What the task asks: Every line with the string "feel" in it belongs in your answer, so copy them all from the data.

# # # #

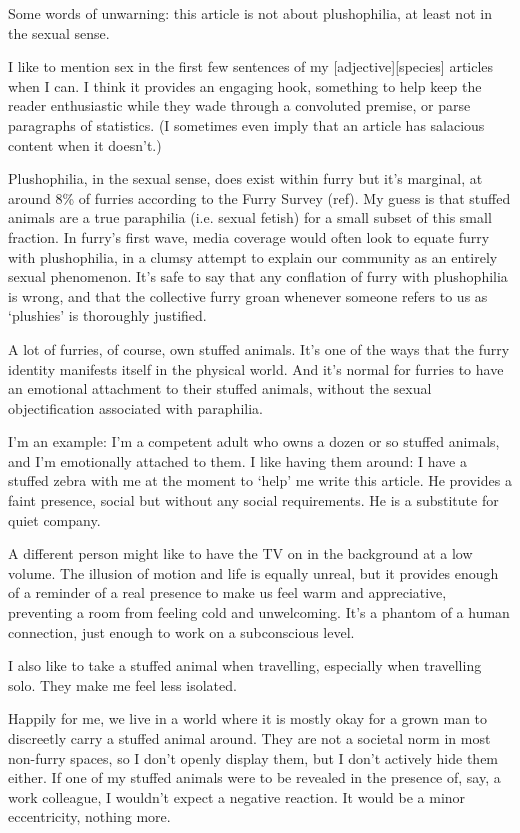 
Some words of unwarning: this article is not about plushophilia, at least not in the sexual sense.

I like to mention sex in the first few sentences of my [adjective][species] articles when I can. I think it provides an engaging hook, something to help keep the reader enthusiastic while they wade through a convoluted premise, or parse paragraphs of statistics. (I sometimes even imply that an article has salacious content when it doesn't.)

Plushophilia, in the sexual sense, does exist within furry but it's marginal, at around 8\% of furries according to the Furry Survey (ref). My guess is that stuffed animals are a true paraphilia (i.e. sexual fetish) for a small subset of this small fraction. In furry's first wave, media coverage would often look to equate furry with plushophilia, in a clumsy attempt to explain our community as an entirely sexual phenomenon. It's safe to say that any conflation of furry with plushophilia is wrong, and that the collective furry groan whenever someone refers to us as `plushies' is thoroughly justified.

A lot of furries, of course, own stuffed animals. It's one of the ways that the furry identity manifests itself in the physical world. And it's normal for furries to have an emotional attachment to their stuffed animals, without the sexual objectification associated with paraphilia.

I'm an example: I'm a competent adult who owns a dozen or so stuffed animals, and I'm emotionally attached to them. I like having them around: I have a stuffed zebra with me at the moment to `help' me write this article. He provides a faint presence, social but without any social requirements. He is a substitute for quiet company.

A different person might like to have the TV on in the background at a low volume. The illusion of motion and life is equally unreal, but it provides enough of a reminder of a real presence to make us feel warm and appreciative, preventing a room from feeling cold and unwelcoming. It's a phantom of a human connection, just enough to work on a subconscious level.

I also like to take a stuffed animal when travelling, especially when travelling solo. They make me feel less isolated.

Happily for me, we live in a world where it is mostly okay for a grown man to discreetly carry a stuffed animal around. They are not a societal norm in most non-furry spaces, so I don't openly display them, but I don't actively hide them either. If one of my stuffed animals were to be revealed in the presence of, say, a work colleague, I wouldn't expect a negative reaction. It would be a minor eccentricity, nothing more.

# # # #

Answer space:
A different person might like to have the TV on in the background at a low volume. The illusion of motion and life is equally unreal, but it provides enough of a reminder of a real presence to make us feel warm and appreciative, preventing a room from feeling cold and unwelcoming. It's a phantom of a human connection, just enough to work on a subconscious level.
I also like to take a stuffed animal when travelling, especially when travelling solo. They make me feel less isolated.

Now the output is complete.